ALS is a terminal illness. There is no cure. There is no escape.
But as a Christian I have found over the last three years very few days when I have been discouraged or despondent, other than the first week when the shock hit of knowing that death is no longer a topic to be merely discussed but a reality to be soon embraced.
How can this be? Am I illusory, unrealistic—am I escaping into a world of denial?
And how is it that I can laugh and find amusement in little events? Or find pleasure in watching the butterflies and humming birds outside the window?
Martin Luther said, “You have as much laughter as you have faith.”
One late night an episode occurred which is but one of many ALS-related events that have caused Ruth and me to laugh every time we remember it.
Without her hearing aids, Ruth is 100% without hearing. With them she has about 30% hearing. Loss of hearing began when she was about 40 years old.
One night she had gone to bed early, shut the bedroom door, and as usual took out her hearing aids. However, she did take to bed her iPhone so that if I had any difficulty I could wake her up. Now her hearing is so bad that the only ring option she can hear sounds like a submarine alarm letting the crew know it is submerging.
I was sitting in my electric wheelchair with a blanket over my legs for warmth when I decided to change positions and sit in our recliner. My usual way to do this was to stand up from the wheelchair, take hold of my walker, and then back up with the walker into the recliner.

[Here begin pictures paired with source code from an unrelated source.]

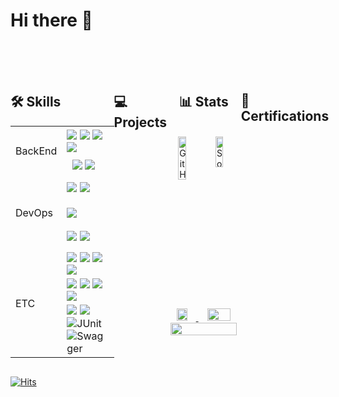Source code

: <h1>Hi there 👋</h1><br><br><br>
<div style="display: flex; justify-content: space-between; align-items: flex-start;">
    <div style="width: 60%;">
        <h2>🛠️ Skills</h2>
        <table>
            <tr>
                <td rowspan="2" style="vertical-align: middle; height: 80px;">BackEnd</td>
                <td>
                    <img src="https://img.shields.io/badge/java-007396?style=for-the-badge&logo=java&logoColor=white">
                    <img src="https://img.shields.io/badge/springboot-6DB33F?style=for-the-badge&logo=springboot&logoColor=white">
                    <img src="https://img.shields.io/badge/spring%20data%20jpa-004225?style=for-the-badge&logo=spring&logoColor=white">
                    <img src="https://img.shields.io/badge/spring%20security-6DB33F?style=for-the-badge&logo=springsecurity&logoColor=white">
                </td>
            </tr>
            <tr>
                <td>
                    <img src="https://img.shields.io/badge/Eureka_Server-5A5A5A?style=for-the-badge&logo=spring&logoColor=white" alt="">
        <img src="https://img.shields.io/badge/Spring_Cloud_Gateway-6DB33F?style=for-the-badge&logo=springboot&logoColor=white" alt="">
                    <img src="https://img.shields.io/badge/mybatis-DD0700?style=for-the-badge&logo=mybatis&logoColor=white">
                    <img src="https://img.shields.io/badge/gradle-02303A?style=for-the-badge&logo=gradle&logoColor=white">
                </td>
            </tr>
            <tr>
                <td rowspan="3" style="vertical-align: middle; height: 120px;">DevOps</td>
                <td>
                    <img src="https://img.shields.io/badge/mysql-4479A1?style=for-the-badge&logo=mysql&logoColor=white">
                    <img src="https://img.shields.io/badge/oracle-F80000?style=for-the-badge&logo=oracle&logoColor=white">
                            <img src="https://img.shields.io/badge/Redis-DC382D?style=for-the-badge&logo=redis&logoColor=white" alt="">
                </td>
            </tr>
            <tr>
                <td>
                    <img src="https://img.shields.io/badge/apache%20tomcat-F8DC75?style=for-the-badge&logo=apachetomcat&logoColor=white">
                </td>
            </tr>
            <tr>
                <td>
                    <img src="https://img.shields.io/badge/aws%20ec2-FF9900?style=for-the-badge&logo=amazonaws&logoColor=white">
                    <img src="https://img.shields.io/badge/ubuntu-E95420?style=for-the-badge&logo=ubuntu&logoColor=white">
                </td>
            </tr>
            <tr>
                <td rowspan="3" style="vertical-align: middle; height: 120px;">ETC</td>
                <td>
                    <img src="https://img.shields.io/badge/jsp-007396?style=for-the-badge&logo=eclipse&logoColor=white">
                    <img src="https://img.shields.io/badge/ajax-0078D7?style=for-the-badge&logo=microsoft&logoColor=white">
                    <img src="https://img.shields.io/badge/jquery-0769AD?style=for-the-badge&logo=jquery&logoColor=white">
                    <img src="https://img.shields.io/badge/jstl-333333?style=for-the-badge&logo=java&logoColor=white">
                </td>
            </tr>
            <tr>
                <td>
                    <img src="https://img.shields.io/badge/javascript-F7DF1E?style=for-the-badge&logo=javascript&logoColor=black">
                    <img src="https://img.shields.io/badge/html5-E34F26?style=for-the-badge&logo=html5&logoColor=white">
                    <img src="https://img.shields.io/badge/css3-1572B6?style=for-the-badge&logo=css3&logoColor=white">
                    <img src="https://img.shields.io/badge/react-61DAFB?style=for-the-badge&logo=react&logoColor=black">
                </td>
            </tr>
            <tr>
                <td>
                    <img src="https://img.shields.io/badge/thymeleaf-005F0F?style=for-the-badge&logo=thymeleaf&logoColor=white">
                    <img src="https://img.shields.io/badge/ibatis-DD0700?style=for-the-badge&logo=ibatis&logoColor=white">
                    <img src="https://img.shields.io/badge/MSA-0088CC?style=for-the-badge&logo=microgen&logoColor=white" alt="">
                    <img src="https://img.shields.io/badge/Docker-2496ED?style=for-the-badge&logo=docker&logoColor=white" alt="">
                    <img src="https://img.shields.io/badge/JUnit5-25A162?style=for-the-badge&logo=junit5&logoColor=white" alt="JUnit">
                    <img src="https://img.shields.io/badge/Swagger-85EA2D?style=for-the-badge&logo=swagger&logoColor=black" alt="Swagger">
                </td>
            </tr>
        </table>
    </div><br><br><br>
    <div>
        <h2>💻 Projects</h2><br>
    </div><br><br>
    <div style="width: 35%; text-align: center;">
        <h2>📊 Stats</h2><br>
        <div style="display:flex; flex-direction:row">
            <a href="https://git.io/streak-stats"><img src="https://github-readme-streak-stats.herokuapp.com?user=Blaten7&theme=highcontrast&hide_border=true&date_format=%5BY.%5Dn.j" width="51.8%" height="50%" alt="GitHub Streak" /></a>
            <a href="https://solved.ac/lasercannon/"><img src="http://mazassumnida.wtf/api/v2/generate_badge?boj=lasercannon" width="42.2%" alt="Solved.ac Profile"></a>     
        </div>
        <a href="https://github.com/anuraghazra/github-readme-stats">
            <img src="https://github-readme-stats.vercel.app/api/top-langs/?username=Blaten7&layout=donut&show_icons=true&theme=material-palenight&hide_border=true&bg_color=0d1117&icon_color=00FFFF&text_color=00FFFF&title_color=00FFFF&count_private=true&exclude_repo=Face-Transfer-Application" width=38% />
        </a>    
        <a href="https://github.com/anuraghazra/github-readme-stats">
            <img src="https://github-readme-stats.vercel.app/api?username=Blaten7&show_icons=true&theme=material-palenight&hide_border=true&bg_color=0d1117&icon_color=00FFFF&text_color=00FFFF&title_color=00FFFF&count_private=true" width=56% />
        </a>
        <a href="https://github.com/ashutosh00710/github-readme-activity-graph">
            <img src="https://github-readme-activity-graph.vercel.app/graph?username=Blaten7&theme=react-dark&bg_color=0d1117&hide_border=true&line=00FFFF&color=00FFFF" width=94.4% />
        </a>
    </div>
    <h2>📜 Certifications</h2><br>
</div>

[![Hits](https://hits.seeyoufarm.com/api/count/incr/badge.svg?url=https%3A%2F%2Fgithub.com%2FBlaten7&count_bg=%2379C83D&title_bg=%23555555&icon=buzzfeed.svg&icon_color=%23E7E7E7&title=Visitor&edge_flat=false)](https://hits.seeyoufarm.com)

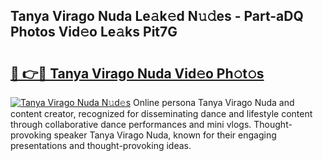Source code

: ## Tanya Virago Nuda Le𝚊k𝚎d N𝚞𝚍es - Part-aDQ Photos Vid𝚎o Le𝚊ks Pit7G

# <h2><a href="http://fbfhwhv.evod.top/?m=Tanya+Virago+Nuda">🔗 👉🔴 Tanya Virago Nuda Vid𝚎o Ph𝚘t𝚘s</a></h2>

[![Tanya Virago Nuda N𝚞d𝚎s](https://i.imgur.com/8V9OHl7.gif)](http://fbfhwhv.evod.top/?m=Tanya+Virago+Nuda)
Online persona Tanya Virago Nuda and content creator, recognized for disseminating dance and lifestyle content through collaborative dance performances and mini vlogs. Thought-provoking speaker Tanya Virago Nuda, known for their engaging presentations and thought-provoking ideas. 
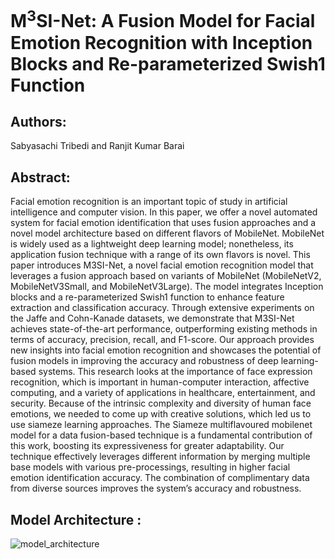 # M<sup>3</sup>SI-Net: A Fusion Model for Facial Emotion Recognition with Inception Blocks and Re-parameterized Swish1 Function

## Authors:
Sabyasachi Tribedi and Ranjit Kumar Barai

## Abstract:
Facial emotion recognition is an important topic of study in artificial intelligence
and computer vision. In this paper, we offer a novel automated system
for facial emotion identification that uses fusion approaches and a novel model
architecture based on different flavors of MobileNet. MobileNet is widely used as
a lightweight deep learning model; nonetheless, its application fusion technique
with a range of its own flavors is novel. This paper introduces M3SI-Net, a novel
facial emotion recognition model that leverages a fusion approach based on variants
of MobileNet (MobileNetV2, MobileNetV3Small, and MobileNetV3Large).
The model integrates Inception blocks and a re-parameterized Swish1 function to
enhance feature extraction and classification accuracy. Through extensive experiments
on the Jaffe and Cohn-Kanade datasets, we demonstrate that M3SI-Net
achieves state-of-the-art performance, outperforming existing methods in terms of
accuracy, precision, recall, and F1-score. Our approach provides new insights into
facial emotion recognition and showcases the potential of fusion models in improving
the accuracy and robustness of deep learning-based systems. This research
looks at the importance of face expression recognition, which is important in
human-computer interaction, affective computing, and a variety of applications in
healthcare, entertainment, and security. Because of the intrinsic complexity and
diversity of human face emotions, we needed to come up with creative solutions,
which led us to use siameze learning approaches. The Siameze multiflavoured
mobilenet model for a data fusion-based technique is a fundamental contribution
of this work, boosting its expressiveness for greater adaptability. Our technique
effectively leverages different information by merging multiple base models with
various pre-processings, resulting in higher facial emotion identification accuracy.
The combination of complimentary data from diverse sources improves the system’s
accuracy and robustness.

## Model Architecture :
![model_architecture](https://github.com/user-attachments/assets/2af414d5-a95a-473f-a243-eaeb42a91107)

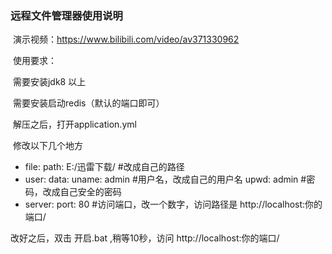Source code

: ### 远程文件管理器使用说明 

​	演示视频：https://www.bilibili.com/video/av371330962

​	使用要求：

​			需要安装jdk8 以上

​			需要安装启动redis（默认的端口即可）

​	解压之后，打开application.yml

​	修改以下几个地方

 * file:
   	   path: E:/迅雷下载/         #改成自己的路径
 * user:
     data:
       uname: admin		#用户名，改成自己的用户名
       upwd: admin             #密码，改成自己安全的密码
 * server:
     port: 80		         #访问端口，改一个数字，访问路径是   http://localhost:你的端口/




改好之后，双击	开启.bat  ,稍等10秒，访问 http://localhost:你的端口/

Well, that’s when the amusement began.
As I stood up from the wheelchair my arm hit the joy stick which is the wheelchair’s steering wheel. With that the wheelchair lurched forward, hitting me in the legs and knocking me to the floor, and with that my iPhone slide across the tile floor and out of reach.
What do I do now? I had a medical alert button on a lanyard around my neck, but I was too proud to press it and have EMS come to the rescue. Besides, it would take 15-20 minutes to arrive and I was lying on the floor where I couldn’t breathe without my ventilator. So I began yelling for Ruth to come, even though I knew she probably couldn’t hear me. Again and again I called out, but no response. Out of sheer frustration I finally pressed the medical alert button.
And just as you see on TV, the operator asked, “Do you need assistance?” And right on script I relied, “Help! I’m on the floor and I can’t get up!” And right on script she replied,, “Assistance is on its way.”
Now all of this is taking place, not in a city, or town, or even a village. We live in a rural county. The nearest town is 9 miles way. Just then Ruth did hear my second attempts to wake her up and came out of the bedroom to see what was wrong.
She exclaimed, “Oh, no! What do we do now?” My legs were too weak for me to get up even if she helped me to my knees. So I told her to roll me onto the blanket and drag me into the bedroom where she could give me the the mask for the ventilator.
After several more minutes on the floor in the bedroom, I heard someone rapping on our bedroom window and identified himself as a sheriff’s deputy.. Ruth could not hear the wrapping but I told her to open the garage door to let the deputy in.
He and Ruth were able to lift me into bed, and just then EMS arrived.
So that’s how I finally got to bed that night.
And, oh, yeh. The EMS vehicle pulled right next to a sign I had in the drive area, a replica rifle with the words, “We don’t call 911!”